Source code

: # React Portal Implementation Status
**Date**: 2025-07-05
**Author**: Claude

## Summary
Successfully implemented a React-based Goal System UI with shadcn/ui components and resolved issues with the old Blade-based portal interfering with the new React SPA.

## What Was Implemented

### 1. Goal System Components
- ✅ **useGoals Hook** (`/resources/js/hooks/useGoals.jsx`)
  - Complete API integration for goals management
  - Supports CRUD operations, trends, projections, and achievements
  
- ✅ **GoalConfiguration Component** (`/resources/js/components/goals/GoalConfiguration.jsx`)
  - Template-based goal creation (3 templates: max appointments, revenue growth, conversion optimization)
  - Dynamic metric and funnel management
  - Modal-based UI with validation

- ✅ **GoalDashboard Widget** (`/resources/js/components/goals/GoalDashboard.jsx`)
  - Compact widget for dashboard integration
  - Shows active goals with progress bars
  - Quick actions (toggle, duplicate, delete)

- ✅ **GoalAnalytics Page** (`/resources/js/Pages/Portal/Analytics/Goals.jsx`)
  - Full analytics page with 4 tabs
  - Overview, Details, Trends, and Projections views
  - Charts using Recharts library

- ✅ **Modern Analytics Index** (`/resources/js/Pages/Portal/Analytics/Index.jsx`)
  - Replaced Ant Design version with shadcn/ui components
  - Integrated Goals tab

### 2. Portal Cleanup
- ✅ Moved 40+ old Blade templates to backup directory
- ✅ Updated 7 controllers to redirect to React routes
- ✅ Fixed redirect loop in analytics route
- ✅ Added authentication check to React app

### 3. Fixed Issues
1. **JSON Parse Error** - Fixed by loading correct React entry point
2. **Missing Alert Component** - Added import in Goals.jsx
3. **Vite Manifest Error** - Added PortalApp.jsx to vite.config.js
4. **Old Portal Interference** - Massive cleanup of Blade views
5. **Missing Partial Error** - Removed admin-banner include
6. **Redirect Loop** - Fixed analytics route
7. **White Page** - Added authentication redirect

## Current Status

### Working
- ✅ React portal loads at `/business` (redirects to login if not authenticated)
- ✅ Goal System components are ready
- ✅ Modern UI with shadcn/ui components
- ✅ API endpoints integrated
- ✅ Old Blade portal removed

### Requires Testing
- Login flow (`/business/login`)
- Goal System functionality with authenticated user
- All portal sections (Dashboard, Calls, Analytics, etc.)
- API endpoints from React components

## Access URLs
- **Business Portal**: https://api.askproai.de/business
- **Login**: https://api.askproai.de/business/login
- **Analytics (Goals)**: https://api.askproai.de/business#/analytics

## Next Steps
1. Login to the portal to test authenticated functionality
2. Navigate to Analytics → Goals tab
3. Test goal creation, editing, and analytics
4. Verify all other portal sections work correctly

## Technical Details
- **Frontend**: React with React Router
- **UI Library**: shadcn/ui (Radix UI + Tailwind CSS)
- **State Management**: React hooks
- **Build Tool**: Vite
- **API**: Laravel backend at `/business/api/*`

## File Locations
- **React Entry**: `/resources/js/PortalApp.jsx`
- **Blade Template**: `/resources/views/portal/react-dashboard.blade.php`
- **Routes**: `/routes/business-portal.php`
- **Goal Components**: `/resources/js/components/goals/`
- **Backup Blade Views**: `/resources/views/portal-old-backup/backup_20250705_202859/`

> [PROBLEM DESCRIPTION]
In the listing above, find the line with "- **API**: Laravel", then copy it and every later line exactly, through the last line, and nothing else.

> [ANSWER AREA]
- **API**: Laravel backend at `/business/api/*`

## File Locations
- **React Entry**: `/resources/js/PortalApp.jsx`
- **Blade Template**: `/resources/views/portal/react-dashboard.blade.php`
- **Routes**: `/routes/business-portal.php`
- **Goal Components**: `/resources/js/components/goals/`
- **Backup Blade Views**: `/resources/views/portal-old-backup/backup_20250705_202859/`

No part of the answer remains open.